What needs to be done | When a line in the entries below contains the word "Guía", copy that line.
§
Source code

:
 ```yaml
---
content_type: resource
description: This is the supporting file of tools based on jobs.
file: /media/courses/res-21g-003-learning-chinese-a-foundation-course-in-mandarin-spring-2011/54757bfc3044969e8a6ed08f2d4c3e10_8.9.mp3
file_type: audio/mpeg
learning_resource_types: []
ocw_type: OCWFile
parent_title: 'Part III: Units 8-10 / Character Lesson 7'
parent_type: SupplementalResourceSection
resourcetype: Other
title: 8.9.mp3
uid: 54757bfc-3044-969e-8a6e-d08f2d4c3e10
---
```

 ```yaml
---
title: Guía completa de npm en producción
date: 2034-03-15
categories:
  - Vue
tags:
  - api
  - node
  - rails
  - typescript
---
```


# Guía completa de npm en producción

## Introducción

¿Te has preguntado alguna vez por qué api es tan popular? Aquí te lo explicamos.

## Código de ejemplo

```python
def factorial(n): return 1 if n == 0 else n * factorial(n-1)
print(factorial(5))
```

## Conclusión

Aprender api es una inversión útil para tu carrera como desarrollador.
§
Answer section |
title: Guía completa de npm en producción
# Guía completa de npm en producción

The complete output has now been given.